'''

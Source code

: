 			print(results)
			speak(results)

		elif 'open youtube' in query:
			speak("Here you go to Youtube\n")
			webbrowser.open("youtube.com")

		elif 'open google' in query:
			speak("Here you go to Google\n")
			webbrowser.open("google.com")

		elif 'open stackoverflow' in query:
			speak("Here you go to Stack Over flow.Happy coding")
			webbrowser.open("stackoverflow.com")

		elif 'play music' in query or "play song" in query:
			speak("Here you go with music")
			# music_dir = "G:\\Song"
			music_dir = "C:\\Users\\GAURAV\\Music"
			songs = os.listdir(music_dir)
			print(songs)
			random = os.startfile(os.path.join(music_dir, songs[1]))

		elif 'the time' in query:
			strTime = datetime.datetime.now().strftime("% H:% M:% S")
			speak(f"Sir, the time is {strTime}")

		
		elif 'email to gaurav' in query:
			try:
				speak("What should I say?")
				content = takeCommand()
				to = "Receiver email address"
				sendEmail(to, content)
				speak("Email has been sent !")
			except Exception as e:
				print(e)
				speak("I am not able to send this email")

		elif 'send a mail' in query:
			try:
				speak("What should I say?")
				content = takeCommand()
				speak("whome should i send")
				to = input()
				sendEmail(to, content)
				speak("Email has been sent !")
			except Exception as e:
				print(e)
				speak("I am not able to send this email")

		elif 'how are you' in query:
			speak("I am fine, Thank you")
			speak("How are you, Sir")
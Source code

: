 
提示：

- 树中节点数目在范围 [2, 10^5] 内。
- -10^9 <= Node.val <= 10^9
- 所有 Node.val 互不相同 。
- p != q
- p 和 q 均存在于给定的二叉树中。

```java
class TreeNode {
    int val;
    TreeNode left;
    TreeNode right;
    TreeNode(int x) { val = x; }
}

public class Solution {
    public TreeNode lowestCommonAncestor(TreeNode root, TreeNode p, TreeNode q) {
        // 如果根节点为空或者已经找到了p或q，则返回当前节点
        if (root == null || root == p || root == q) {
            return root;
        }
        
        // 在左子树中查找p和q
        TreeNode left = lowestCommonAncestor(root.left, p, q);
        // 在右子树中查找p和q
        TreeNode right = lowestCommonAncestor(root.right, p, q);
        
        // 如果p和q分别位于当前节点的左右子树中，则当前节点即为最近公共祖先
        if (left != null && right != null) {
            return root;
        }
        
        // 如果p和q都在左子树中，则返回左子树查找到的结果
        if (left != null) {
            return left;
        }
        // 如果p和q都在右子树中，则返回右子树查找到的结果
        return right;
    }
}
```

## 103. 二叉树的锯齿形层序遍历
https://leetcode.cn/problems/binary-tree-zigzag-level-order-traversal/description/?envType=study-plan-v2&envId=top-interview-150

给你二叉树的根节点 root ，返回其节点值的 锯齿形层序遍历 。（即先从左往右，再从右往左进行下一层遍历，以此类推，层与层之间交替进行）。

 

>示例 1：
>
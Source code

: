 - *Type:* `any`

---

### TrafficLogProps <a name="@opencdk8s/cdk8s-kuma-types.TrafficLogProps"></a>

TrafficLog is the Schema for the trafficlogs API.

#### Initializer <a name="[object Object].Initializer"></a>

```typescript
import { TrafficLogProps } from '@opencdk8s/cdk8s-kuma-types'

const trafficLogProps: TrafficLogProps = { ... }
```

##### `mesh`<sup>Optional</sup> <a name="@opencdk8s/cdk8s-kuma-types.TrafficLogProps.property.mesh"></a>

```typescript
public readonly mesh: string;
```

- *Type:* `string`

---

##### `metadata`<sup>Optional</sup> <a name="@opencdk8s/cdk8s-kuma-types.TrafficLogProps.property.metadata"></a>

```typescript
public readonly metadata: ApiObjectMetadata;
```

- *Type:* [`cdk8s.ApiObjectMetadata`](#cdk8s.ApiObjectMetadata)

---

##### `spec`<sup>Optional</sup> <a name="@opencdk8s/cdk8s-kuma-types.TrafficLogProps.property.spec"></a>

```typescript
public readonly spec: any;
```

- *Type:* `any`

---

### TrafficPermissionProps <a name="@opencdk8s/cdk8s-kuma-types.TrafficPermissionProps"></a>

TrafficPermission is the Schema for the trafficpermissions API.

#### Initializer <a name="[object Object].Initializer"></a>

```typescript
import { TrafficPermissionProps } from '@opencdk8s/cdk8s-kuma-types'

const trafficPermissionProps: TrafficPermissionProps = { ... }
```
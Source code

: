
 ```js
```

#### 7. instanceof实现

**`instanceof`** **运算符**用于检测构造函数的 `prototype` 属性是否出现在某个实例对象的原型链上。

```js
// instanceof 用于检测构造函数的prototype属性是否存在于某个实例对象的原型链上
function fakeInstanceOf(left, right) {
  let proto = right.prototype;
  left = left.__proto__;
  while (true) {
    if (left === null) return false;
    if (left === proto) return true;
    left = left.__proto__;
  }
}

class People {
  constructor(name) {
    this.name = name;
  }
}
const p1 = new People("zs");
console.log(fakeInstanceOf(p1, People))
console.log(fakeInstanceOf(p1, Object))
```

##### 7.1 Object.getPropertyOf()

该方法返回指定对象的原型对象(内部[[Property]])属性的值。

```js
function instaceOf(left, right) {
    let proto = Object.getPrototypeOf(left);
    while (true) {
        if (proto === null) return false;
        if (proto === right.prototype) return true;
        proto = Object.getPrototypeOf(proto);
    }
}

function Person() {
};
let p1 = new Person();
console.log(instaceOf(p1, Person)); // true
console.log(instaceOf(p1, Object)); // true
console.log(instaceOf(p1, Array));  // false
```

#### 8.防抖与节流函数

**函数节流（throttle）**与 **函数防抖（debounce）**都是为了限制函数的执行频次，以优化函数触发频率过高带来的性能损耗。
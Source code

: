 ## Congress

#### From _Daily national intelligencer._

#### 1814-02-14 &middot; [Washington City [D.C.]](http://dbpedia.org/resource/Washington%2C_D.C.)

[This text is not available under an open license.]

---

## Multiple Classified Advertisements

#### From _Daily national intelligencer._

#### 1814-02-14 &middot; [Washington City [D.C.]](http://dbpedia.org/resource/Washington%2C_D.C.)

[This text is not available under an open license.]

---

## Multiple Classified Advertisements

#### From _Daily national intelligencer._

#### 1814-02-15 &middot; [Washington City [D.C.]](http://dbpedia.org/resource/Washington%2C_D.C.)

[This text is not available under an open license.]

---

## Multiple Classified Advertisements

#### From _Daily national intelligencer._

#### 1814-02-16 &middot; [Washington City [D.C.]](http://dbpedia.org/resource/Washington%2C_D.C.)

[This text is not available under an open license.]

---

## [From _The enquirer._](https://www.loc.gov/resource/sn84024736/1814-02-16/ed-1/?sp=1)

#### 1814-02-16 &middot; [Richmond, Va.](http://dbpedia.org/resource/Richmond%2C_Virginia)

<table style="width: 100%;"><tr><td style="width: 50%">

'''

▶ Your assignment: Where does the word "left" appear in the records above? Return every line that holds it.

▶ Response area:
    TreeNode left;
        TreeNode left = lowestCommonAncestor(root.left, p, q);
        if (left != null && right != null) {
        if (left != null) {
            return left;
function fakeInstanceOf(left, right) {
  left = left.__proto__;
    if (left === null) return false;
    if (left === proto) return true;
    left = left.__proto__;
function instaceOf(left, right) {
    let proto = Object.getPrototypeOf(left);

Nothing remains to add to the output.